No Es Sencillo

Published

OLINDA SILVANO AND CORDELIA SÁNCHEZ (SOI NOMA)
COMMISSIONED AND EDITED BY SARA GREAVU, ANDREA FRANCKE, AND GIULIANA VIDARTE
TRANSLATED FROM SPANISH BY MARÍA VIGNAU LORÍA

Soi Noma Funambulist 3
Olinda Silvano and Cordelia Sánchez, giving a workshop as part of the exhibition Amazons. The Ancestral Future at the Centre de Cultura Contemporània de Barcelona, on November 9, 2024. / CCCB / CC BY-SA-NC, photo by Vicenzo Rigogliuso.

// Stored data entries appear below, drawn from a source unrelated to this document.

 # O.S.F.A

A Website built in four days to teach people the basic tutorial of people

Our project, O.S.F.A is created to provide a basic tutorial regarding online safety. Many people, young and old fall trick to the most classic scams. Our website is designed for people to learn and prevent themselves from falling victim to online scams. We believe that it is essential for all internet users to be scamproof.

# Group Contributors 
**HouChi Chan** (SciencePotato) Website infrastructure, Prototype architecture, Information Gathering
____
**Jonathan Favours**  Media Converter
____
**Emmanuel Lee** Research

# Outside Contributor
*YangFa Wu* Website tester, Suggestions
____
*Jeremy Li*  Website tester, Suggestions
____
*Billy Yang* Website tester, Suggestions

Sara Greavu: The gap or blindspot we wanted to speak to in this article is not unique to The Funambulist, but is a recurring issue that has come up again and again in discussions with my friend, Andrea Francke. Here, it stemmed from an incident when I shared an article from the magazine with her, which prompted another instalment in this ongoing conversation about the ways in which Latin American history, culture, and experience are flattened and generalized by texts produced in a Global North context. As always, I was grateful for and humbled by Andrea’s generous criticality in her response. When asked to suggest a “corrective” piece for this issue, I thought immediately of this conversation, and asked if she would be willing to elaborate on this point. Instead, she worked with curator Giuliana Vidarte and artists Olinda Silvano and Cordelia Sánchez of SOI NOMA to embody a different way of working.

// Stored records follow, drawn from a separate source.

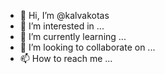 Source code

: - 👋 Hi, I’m @kalvakotas
- 👀 I’m interested in ...
- 🌱 I’m currently learning ...
- 💞️ I’m looking to collaborate on ...
- 📫 How to reach me ...

<!---
kalvakotas/kalvakotas is a ✨ special ✨ repository because its `README.md` (this file) appears on your GitHub profile.
You can click the Preview link to take a look at your changes.
--->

Andrea Francke: Perhaps it is inevitable that institutions in the Global North, which hold unequal power in knowledge-making and distribution, repeat colonial structures, even when well-meaning. It’s hard to escape the conditions of where thinking happens. I’m also part of that system, so this critique also includes me. Years ago, in Peru, I was speaking with the daughter of an influential Peruvian intellectual about how he would discuss having made a choice. He could either produce knowledge that is legible and intended for a Global North audience, or he could work in Peru on projects that made sense and intervene in that context. He was aware that you can’t have it both ways, and that it is not only a social and political choice, but also a personal career choice. The refusal of Global North legibility is a choice.

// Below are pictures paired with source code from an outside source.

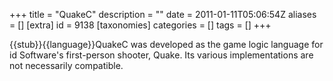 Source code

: +++
title = "QuakeC"
description = ""
date = 2011-01-11T05:06:54Z
aliases = []
[extra]
id = 9138
[taxonomies]
categories = []
tags = []
+++

{{stub}}{{language}}QuakeC was developed as the game logic language for id Software's first-person shooter, Quake. Its various implementations are not necessarily compatible.

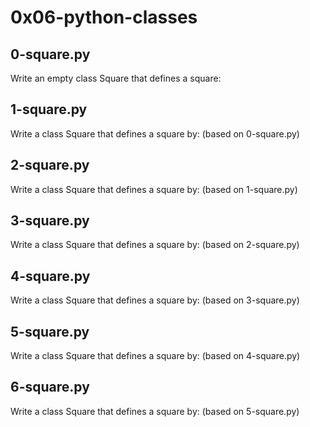 # 0x06-python-classes #

## 0-square.py ##

Write an empty class Square that defines a square:

## 1-square.py ##

Write a class Square that defines a square by: (based on 0-square.py)

## 2-square.py ##

Write a class Square that defines a square by: (based on 1-square.py)

## 3-square.py ##

Write a class Square that defines a square by: (based on 2-square.py)

## 4-square.py ##

Write a class Square that defines a square by: (based on 3-square.py)

## 5-square.py ##

Write a class Square that defines a square by: (based on 4-square.py)

## 6-square.py ##

Write a class Square that defines a square by: (based on 5-square.py)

Sara and I wanted to find a way to produce and circulate something that claimed a different type of space, that generated different relations of production. It was hard because the structure itself is not a good fit. I approached Giuliana Vidarte, who came up with the format and organized the conversation. Since the point is to map and situate the thinking, then in terms of authorship, Giuliana is more central than us. She raised the point that whenever Cordelia and Olinda, or anyone in the SOI NOMA collective, speak about their work, it is quickly limited to contextualizing and making it legible. It’s trapped in the eternal loop of producing legibility by appealing to specific codes that have been proved effective and seductive to an international art-world context. Giuliana suggested, what if we asked them completely different questions? What if we talked about their experiences travelling? What if instead of making themselves legible, they made the structures that host them and distribute their work visible? What if voices from the Global South were doing the analysis instead of producing testimony that is then analysed in the Global North?

OLINDA SILVANO: It is an honor for us to tell our story. Right? Because we go through things and sometimes, there are also stories behind that big mural.

CORDELIA SÁNCHEZ: Talking about stories or art is very profound and these are very beautiful topics, beautiful stories, but also sad stories. As Indigenous women, we have a different culture, different customs, and different languages, right? But we still understand each other.

OS: Some people are so interested, so interested, and they travel to meet us there, to be there with us. So it’s a wonderful journey. I was also a little sad while travelling. But the important thing is to represent your country or your people or your Nation. With your wonderful art that comes from the mind, that comes from memory, from being ourselves, from our feet to our heads. What our ancestors taught us, our grandmothers from thousands of years ago. To feel that our grandmothers are present with us. Each piece of art is unique, and each woman inspires with her own inspiration. Every woman has her own strokes. Every woman has her own stories. Every person. Sometimes we can’t express ourselves like that because we’re shy, but we can express ourselves through art, right? That we were submissive women before, and now we’re flying. Now we feel freedom, the freedom to fly like a hummingbird.